WHAT YOU SHOULD DO – The span to copy runs from the line containing "77900210 & LUCKY" to the last line below. Copy it exactly, with nothing else.

[Recorded data]
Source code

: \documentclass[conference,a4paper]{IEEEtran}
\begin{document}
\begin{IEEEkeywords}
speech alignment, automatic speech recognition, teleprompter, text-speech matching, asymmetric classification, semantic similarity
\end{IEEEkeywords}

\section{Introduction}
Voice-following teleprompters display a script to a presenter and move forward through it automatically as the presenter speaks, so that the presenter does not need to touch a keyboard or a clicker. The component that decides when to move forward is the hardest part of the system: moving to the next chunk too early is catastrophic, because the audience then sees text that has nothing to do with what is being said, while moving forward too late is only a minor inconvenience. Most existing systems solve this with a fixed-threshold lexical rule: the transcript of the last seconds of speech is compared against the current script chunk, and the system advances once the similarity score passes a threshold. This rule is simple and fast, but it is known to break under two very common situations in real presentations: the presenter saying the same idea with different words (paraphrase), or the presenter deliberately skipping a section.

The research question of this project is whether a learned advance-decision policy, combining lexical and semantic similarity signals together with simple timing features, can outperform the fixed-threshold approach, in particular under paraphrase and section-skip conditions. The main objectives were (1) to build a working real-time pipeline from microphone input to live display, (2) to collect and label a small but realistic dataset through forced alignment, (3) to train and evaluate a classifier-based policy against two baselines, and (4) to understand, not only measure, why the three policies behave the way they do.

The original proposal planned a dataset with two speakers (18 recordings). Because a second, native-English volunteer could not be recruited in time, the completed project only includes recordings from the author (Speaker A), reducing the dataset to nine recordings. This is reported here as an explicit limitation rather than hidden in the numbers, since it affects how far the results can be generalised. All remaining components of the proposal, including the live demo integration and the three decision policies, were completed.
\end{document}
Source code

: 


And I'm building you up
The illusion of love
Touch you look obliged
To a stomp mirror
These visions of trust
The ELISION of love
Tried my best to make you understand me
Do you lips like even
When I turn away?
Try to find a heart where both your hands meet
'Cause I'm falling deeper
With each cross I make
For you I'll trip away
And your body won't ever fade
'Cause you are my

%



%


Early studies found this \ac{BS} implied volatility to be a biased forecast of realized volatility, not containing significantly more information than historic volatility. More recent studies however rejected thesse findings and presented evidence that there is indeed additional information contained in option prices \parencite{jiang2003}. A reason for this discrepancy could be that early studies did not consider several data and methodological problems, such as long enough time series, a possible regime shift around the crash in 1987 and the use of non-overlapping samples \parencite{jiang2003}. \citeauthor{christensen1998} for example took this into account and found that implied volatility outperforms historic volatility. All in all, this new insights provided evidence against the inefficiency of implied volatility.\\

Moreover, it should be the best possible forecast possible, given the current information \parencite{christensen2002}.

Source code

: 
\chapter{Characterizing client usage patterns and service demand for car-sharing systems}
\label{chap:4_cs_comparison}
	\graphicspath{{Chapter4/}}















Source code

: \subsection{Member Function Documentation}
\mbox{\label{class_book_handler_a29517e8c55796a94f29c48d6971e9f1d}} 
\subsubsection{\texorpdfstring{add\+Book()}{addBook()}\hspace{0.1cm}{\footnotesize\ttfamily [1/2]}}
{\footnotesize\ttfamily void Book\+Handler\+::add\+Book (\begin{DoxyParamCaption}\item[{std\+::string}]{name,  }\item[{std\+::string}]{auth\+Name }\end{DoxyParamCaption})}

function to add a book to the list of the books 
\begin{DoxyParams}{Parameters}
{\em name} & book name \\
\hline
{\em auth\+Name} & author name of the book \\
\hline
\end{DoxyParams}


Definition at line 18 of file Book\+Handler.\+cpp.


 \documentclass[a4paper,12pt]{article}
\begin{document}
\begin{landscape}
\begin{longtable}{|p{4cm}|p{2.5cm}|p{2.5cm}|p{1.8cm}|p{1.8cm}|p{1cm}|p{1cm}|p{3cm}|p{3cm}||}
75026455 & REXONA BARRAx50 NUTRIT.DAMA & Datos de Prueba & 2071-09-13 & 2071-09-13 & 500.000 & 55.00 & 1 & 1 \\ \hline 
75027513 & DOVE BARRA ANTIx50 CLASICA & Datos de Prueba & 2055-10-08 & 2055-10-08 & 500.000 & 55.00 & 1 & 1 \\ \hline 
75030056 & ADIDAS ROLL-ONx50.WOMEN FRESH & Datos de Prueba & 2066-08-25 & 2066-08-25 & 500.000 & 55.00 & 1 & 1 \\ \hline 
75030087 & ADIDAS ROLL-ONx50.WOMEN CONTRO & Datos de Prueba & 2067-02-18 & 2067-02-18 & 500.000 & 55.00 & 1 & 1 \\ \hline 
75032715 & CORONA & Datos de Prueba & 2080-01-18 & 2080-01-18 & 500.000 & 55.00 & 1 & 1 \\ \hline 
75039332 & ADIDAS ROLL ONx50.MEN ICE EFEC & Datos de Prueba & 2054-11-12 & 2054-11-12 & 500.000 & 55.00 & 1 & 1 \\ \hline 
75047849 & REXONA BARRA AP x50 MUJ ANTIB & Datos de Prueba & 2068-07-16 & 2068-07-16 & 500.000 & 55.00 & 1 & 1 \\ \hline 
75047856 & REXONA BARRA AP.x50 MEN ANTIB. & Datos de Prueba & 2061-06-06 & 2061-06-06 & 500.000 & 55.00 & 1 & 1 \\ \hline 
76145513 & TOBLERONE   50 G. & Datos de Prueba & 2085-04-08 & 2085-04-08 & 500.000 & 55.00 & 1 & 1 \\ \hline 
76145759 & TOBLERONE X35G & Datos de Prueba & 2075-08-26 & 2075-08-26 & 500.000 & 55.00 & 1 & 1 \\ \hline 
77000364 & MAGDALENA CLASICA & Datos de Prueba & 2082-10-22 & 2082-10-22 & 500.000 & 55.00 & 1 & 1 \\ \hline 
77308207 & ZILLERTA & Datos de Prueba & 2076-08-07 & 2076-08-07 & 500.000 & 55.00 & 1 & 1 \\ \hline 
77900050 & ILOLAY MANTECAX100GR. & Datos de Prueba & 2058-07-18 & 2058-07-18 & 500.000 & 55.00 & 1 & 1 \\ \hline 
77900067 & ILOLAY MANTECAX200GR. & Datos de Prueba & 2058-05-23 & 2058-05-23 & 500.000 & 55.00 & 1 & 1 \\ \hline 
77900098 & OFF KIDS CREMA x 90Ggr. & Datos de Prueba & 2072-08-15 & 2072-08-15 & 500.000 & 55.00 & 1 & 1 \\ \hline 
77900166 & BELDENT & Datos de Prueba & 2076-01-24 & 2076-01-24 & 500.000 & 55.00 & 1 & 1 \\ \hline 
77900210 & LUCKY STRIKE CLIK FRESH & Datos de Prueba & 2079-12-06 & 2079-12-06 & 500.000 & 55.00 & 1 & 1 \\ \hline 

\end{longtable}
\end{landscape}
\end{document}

OUTPUT FOR THIS EXERCISE –
77900210 & LUCKY STRIKE CLIK FRESH & Datos de Prueba & 2079-12-06 & 2079-12-06 & 500.000 & 55.00 & 1 & 1 \\ \hline 

\end{longtable}
\end{landscape}
\end{document}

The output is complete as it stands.